La segunda reflexión que me gustaría hacer concierne el papel de las masculinidades, poco discutido. A veces percibo en el discurso de la feminización de la política un desprecio por lo masculino que creo que sería importante cuestionar. ¿Hay valores y prácticas socializadas como masculinas que queremos erradicar de la política? Por supuesto. ¿Se ha sobrevalorado lo masculino a coste de lo femenino? También. Pero, como dice mi madre, no dejemos al bebé junto al agua de la bañera. Después de todo, si estamos en contra del sistema binario de género, es porque obvia la complejidad de nuestras vidas. Feminizar la política tendría que ser un proceso de desconstrucción de género y reequilibrio de valores, no de limpieza y expulsión. Se trata de cuestionar y revisar nuestras prácticas con perspectiva de género con el fin de reconstruirlas de acuerdo con nuestros valores y objetivos actuales. 

Desde esta perspectiva, habrá prácticas ‘masculinas’ que queremos eliminar, las que habrá que revalorizar y mantener, e incluso las que nos convendrá celebrar. Por ejemplo, seguramente estaremos de acuerdo en deshacernos del uso de la fuerza, la intimidación y la violencia en la política. Probablemente apostaremos por dar menos peso a las opiniones de académicos iluminados y basar nuestros debates en la inteligencia colectiva; en el intercambio de ideas entre todas en pie de igualdad.
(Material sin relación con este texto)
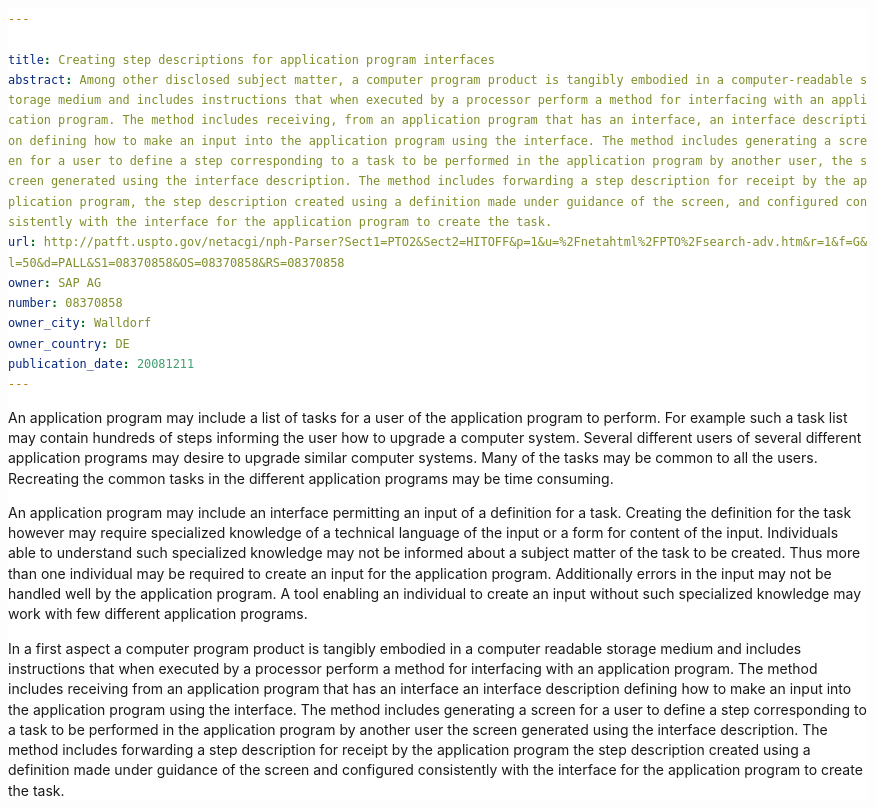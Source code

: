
 ```yaml
---

title: Creating step descriptions for application program interfaces
abstract: Among other disclosed subject matter, a computer program product is tangibly embodied in a computer-readable storage medium and includes instructions that when executed by a processor perform a method for interfacing with an application program. The method includes receiving, from an application program that has an interface, an interface description defining how to make an input into the application program using the interface. The method includes generating a screen for a user to define a step corresponding to a task to be performed in the application program by another user, the screen generated using the interface description. The method includes forwarding a step description for receipt by the application program, the step description created using a definition made under guidance of the screen, and configured consistently with the interface for the application program to create the task.
url: http://patft.uspto.gov/netacgi/nph-Parser?Sect1=PTO2&Sect2=HITOFF&p=1&u=%2Fnetahtml%2FPTO%2Fsearch-adv.htm&r=1&f=G&l=50&d=PALL&S1=08370858&OS=08370858&RS=08370858
owner: SAP AG
number: 08370858
owner_city: Walldorf
owner_country: DE
publication_date: 20081211
---
```

An application program may include a list of tasks for a user of the application program to perform. For example such a task list may contain hundreds of steps informing the user how to upgrade a computer system. Several different users of several different application programs may desire to upgrade similar computer systems. Many of the tasks may be common to all the users. Recreating the common tasks in the different application programs may be time consuming.

An application program may include an interface permitting an input of a definition for a task. Creating the definition for the task however may require specialized knowledge of a technical language of the input or a form for content of the input. Individuals able to understand such specialized knowledge may not be informed about a subject matter of the task to be created. Thus more than one individual may be required to create an input for the application program. Additionally errors in the input may not be handled well by the application program. A tool enabling an individual to create an input without such specialized knowledge may work with few different application programs.

In a first aspect a computer program product is tangibly embodied in a computer readable storage medium and includes instructions that when executed by a processor perform a method for interfacing with an application program. The method includes receiving from an application program that has an interface an interface description defining how to make an input into the application program using the interface. The method includes generating a screen for a user to define a step corresponding to a task to be performed in the application program by another user the screen generated using the interface description. The method includes forwarding a step description for receipt by the application program the step description created using a definition made under guidance of the screen and configured consistently with the interface for the application program to create the task.
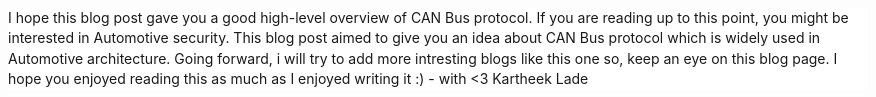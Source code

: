 I hope this blog post gave you a good high-level overview of CAN Bus protocol. If you are reading up to this point, you might be interested in Automotive security. This blog post aimed to give you an idea about CAN Bus protocol which is widely used in Automotive architecture. Going forward, i will try to add more intresting blogs like this one so, keep an eye on this blog page. I hope you enjoyed reading this as much as I enjoyed writing it :) - with <3 Kartheek Lade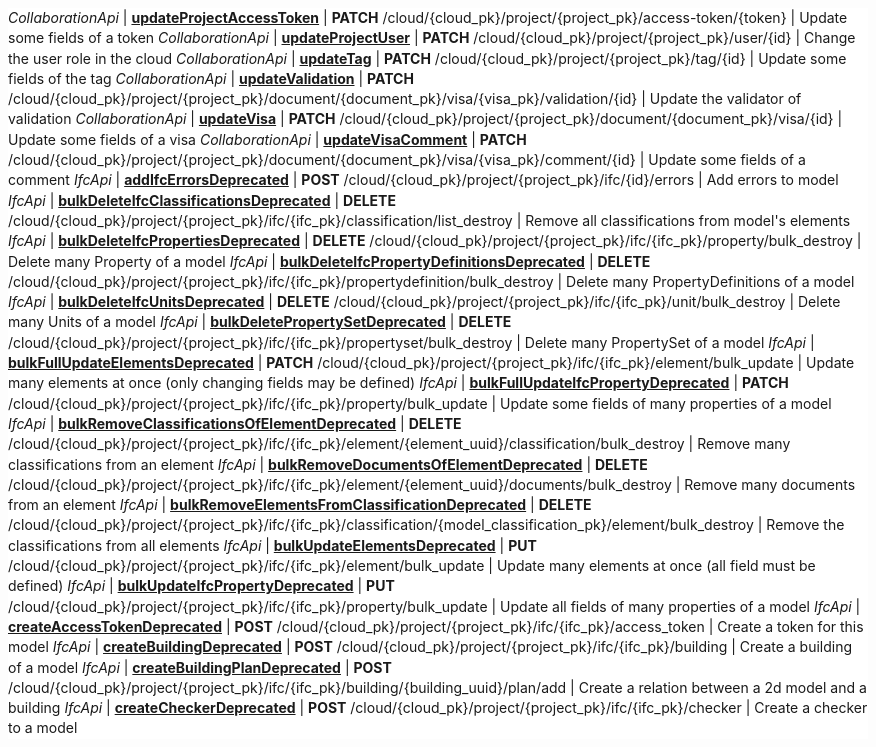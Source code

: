 *CollaborationApi* | [**updateProjectAccessToken**](docs/Api/CollaborationApi.md#updateprojectaccesstoken) | **PATCH** /cloud/{cloud_pk}/project/{project_pk}/access-token/{token} | Update some fields of a token
*CollaborationApi* | [**updateProjectUser**](docs/Api/CollaborationApi.md#updateprojectuser) | **PATCH** /cloud/{cloud_pk}/project/{project_pk}/user/{id} | Change the user role in the cloud
*CollaborationApi* | [**updateTag**](docs/Api/CollaborationApi.md#updatetag) | **PATCH** /cloud/{cloud_pk}/project/{project_pk}/tag/{id} | Update some fields of the tag
*CollaborationApi* | [**updateValidation**](docs/Api/CollaborationApi.md#updatevalidation) | **PATCH** /cloud/{cloud_pk}/project/{project_pk}/document/{document_pk}/visa/{visa_pk}/validation/{id} | Update the validator of validation
*CollaborationApi* | [**updateVisa**](docs/Api/CollaborationApi.md#updatevisa) | **PATCH** /cloud/{cloud_pk}/project/{project_pk}/document/{document_pk}/visa/{id} | Update some fields of a visa
*CollaborationApi* | [**updateVisaComment**](docs/Api/CollaborationApi.md#updatevisacomment) | **PATCH** /cloud/{cloud_pk}/project/{project_pk}/document/{document_pk}/visa/{visa_pk}/comment/{id} | Update some fields of a comment
*IfcApi* | [**addIfcErrorsDeprecated**](docs/Api/IfcApi.md#addifcerrorsdeprecated) | **POST** /cloud/{cloud_pk}/project/{project_pk}/ifc/{id}/errors | Add errors to model
*IfcApi* | [**bulkDeleteIfcClassificationsDeprecated**](docs/Api/IfcApi.md#bulkdeleteifcclassificationsdeprecated) | **DELETE** /cloud/{cloud_pk}/project/{project_pk}/ifc/{ifc_pk}/classification/list_destroy | Remove all classifications from model&#39;s elements
*IfcApi* | [**bulkDeleteIfcPropertiesDeprecated**](docs/Api/IfcApi.md#bulkdeleteifcpropertiesdeprecated) | **DELETE** /cloud/{cloud_pk}/project/{project_pk}/ifc/{ifc_pk}/property/bulk_destroy | Delete many Property of a model
*IfcApi* | [**bulkDeleteIfcPropertyDefinitionsDeprecated**](docs/Api/IfcApi.md#bulkdeleteifcpropertydefinitionsdeprecated) | **DELETE** /cloud/{cloud_pk}/project/{project_pk}/ifc/{ifc_pk}/propertydefinition/bulk_destroy | Delete many PropertyDefinitions of a model
*IfcApi* | [**bulkDeleteIfcUnitsDeprecated**](docs/Api/IfcApi.md#bulkdeleteifcunitsdeprecated) | **DELETE** /cloud/{cloud_pk}/project/{project_pk}/ifc/{ifc_pk}/unit/bulk_destroy | Delete many Units of a model
*IfcApi* | [**bulkDeletePropertySetDeprecated**](docs/Api/IfcApi.md#bulkdeletepropertysetdeprecated) | **DELETE** /cloud/{cloud_pk}/project/{project_pk}/ifc/{ifc_pk}/propertyset/bulk_destroy | Delete many PropertySet of a model
*IfcApi* | [**bulkFullUpdateElementsDeprecated**](docs/Api/IfcApi.md#bulkfullupdateelementsdeprecated) | **PATCH** /cloud/{cloud_pk}/project/{project_pk}/ifc/{ifc_pk}/element/bulk_update | Update many elements at once (only changing fields may be defined)
*IfcApi* | [**bulkFullUpdateIfcPropertyDeprecated**](docs/Api/IfcApi.md#bulkfullupdateifcpropertydeprecated) | **PATCH** /cloud/{cloud_pk}/project/{project_pk}/ifc/{ifc_pk}/property/bulk_update | Update some fields of many properties of a model
*IfcApi* | [**bulkRemoveClassificationsOfElementDeprecated**](docs/Api/IfcApi.md#bulkremoveclassificationsofelementdeprecated) | **DELETE** /cloud/{cloud_pk}/project/{project_pk}/ifc/{ifc_pk}/element/{element_uuid}/classification/bulk_destroy | Remove many classifications from an element
*IfcApi* | [**bulkRemoveDocumentsOfElementDeprecated**](docs/Api/IfcApi.md#bulkremovedocumentsofelementdeprecated) | **DELETE** /cloud/{cloud_pk}/project/{project_pk}/ifc/{ifc_pk}/element/{element_uuid}/documents/bulk_destroy | Remove many documents from an element
*IfcApi* | [**bulkRemoveElementsFromClassificationDeprecated**](docs/Api/IfcApi.md#bulkremoveelementsfromclassificationdeprecated) | **DELETE** /cloud/{cloud_pk}/project/{project_pk}/ifc/{ifc_pk}/classification/{model_classification_pk}/element/bulk_destroy | Remove the classifications from all elements
*IfcApi* | [**bulkUpdateElementsDeprecated**](docs/Api/IfcApi.md#bulkupdateelementsdeprecated) | **PUT** /cloud/{cloud_pk}/project/{project_pk}/ifc/{ifc_pk}/element/bulk_update | Update many elements at once (all field must be defined)
*IfcApi* | [**bulkUpdateIfcPropertyDeprecated**](docs/Api/IfcApi.md#bulkupdateifcpropertydeprecated) | **PUT** /cloud/{cloud_pk}/project/{project_pk}/ifc/{ifc_pk}/property/bulk_update | Update all fields of many properties of a model
*IfcApi* | [**createAccessTokenDeprecated**](docs/Api/IfcApi.md#createaccesstokendeprecated) | **POST** /cloud/{cloud_pk}/project/{project_pk}/ifc/{ifc_pk}/access_token | Create a token for this model
*IfcApi* | [**createBuildingDeprecated**](docs/Api/IfcApi.md#createbuildingdeprecated) | **POST** /cloud/{cloud_pk}/project/{project_pk}/ifc/{ifc_pk}/building | Create a building of a model
*IfcApi* | [**createBuildingPlanDeprecated**](docs/Api/IfcApi.md#createbuildingplandeprecated) | **POST** /cloud/{cloud_pk}/project/{project_pk}/ifc/{ifc_pk}/building/{building_uuid}/plan/add | Create a relation between a 2d model and a building
*IfcApi* | [**createCheckerDeprecated**](docs/Api/IfcApi.md#createcheckerdeprecated) | **POST** /cloud/{cloud_pk}/project/{project_pk}/ifc/{ifc_pk}/checker | Create a checker to a model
Pero sospecho que habrá prácticas y capacidades que, aunque hayan sido sobrevaloradas, no queremos descartar por completo. Se me ocurre la creatividad individual (la inteligencia colectiva no sirve para el diseño gráfico) o el carisma personal (hay que contar con perfiles con capacidades comunicativas para poder hacer llegar nuestras ideas y rebatir las de nuestros adversarios). Y hablando de adversarios, éstos no nos faltan, desde otros partidos políticos hasta los grandes poderes económicos. Y aquí sí que se nos exige ser fuertes y valientes. Reivindiquémoslo en positivo. 

En definitiva, feminizar la política, o despatriarcalizarla, es un proceso lleno de tensiones y sin reglas claras todavía. Y será a través del intercambio de experiencias concretas, y sin miedo de compartir los límites y contradicciones, que podremos avanzar juntas por el camino.